WHAT THE TASK REQUIRES
Scan the entries and tally the lines that include the string "параметров". Reply with the figure alone.

Source texts of formatted documents

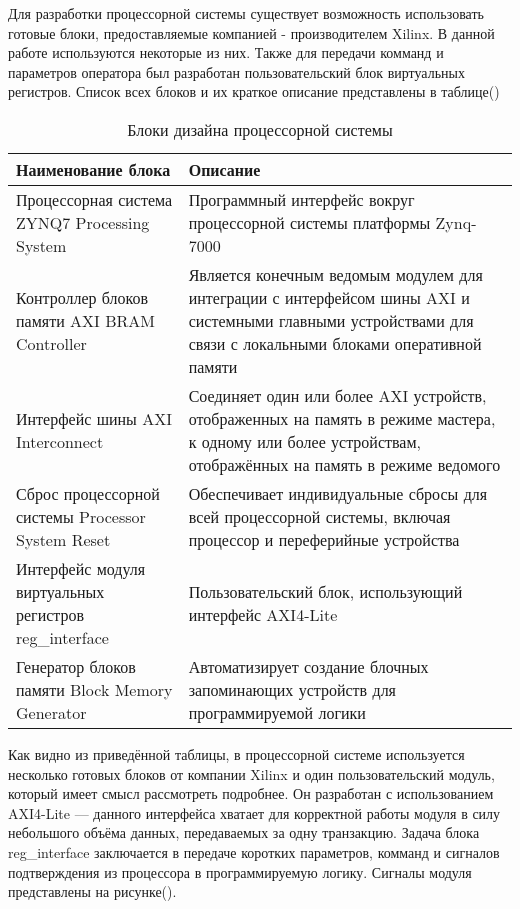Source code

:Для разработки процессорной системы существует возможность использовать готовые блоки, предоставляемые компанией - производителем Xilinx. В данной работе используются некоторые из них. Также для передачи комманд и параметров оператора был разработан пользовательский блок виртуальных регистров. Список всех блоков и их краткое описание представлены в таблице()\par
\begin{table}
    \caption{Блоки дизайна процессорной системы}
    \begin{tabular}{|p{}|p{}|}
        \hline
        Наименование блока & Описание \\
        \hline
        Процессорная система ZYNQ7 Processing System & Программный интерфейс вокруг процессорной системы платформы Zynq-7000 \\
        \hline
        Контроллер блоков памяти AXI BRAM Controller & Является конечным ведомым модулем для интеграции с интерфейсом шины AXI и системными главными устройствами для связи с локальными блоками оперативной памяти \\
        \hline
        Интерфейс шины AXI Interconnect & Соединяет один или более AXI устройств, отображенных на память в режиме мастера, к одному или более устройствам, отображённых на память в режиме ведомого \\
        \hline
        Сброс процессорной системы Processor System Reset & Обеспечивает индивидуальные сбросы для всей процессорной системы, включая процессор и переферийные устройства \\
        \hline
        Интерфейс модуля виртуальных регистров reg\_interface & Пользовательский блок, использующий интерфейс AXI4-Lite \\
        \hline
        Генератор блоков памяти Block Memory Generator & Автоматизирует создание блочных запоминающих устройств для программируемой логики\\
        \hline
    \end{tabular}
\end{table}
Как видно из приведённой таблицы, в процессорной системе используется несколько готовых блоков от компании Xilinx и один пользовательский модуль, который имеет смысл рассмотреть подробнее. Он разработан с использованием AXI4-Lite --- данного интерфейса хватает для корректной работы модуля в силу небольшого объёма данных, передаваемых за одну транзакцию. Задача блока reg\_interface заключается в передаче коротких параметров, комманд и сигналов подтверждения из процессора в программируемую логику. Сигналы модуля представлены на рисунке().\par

TASK RESPONSE
2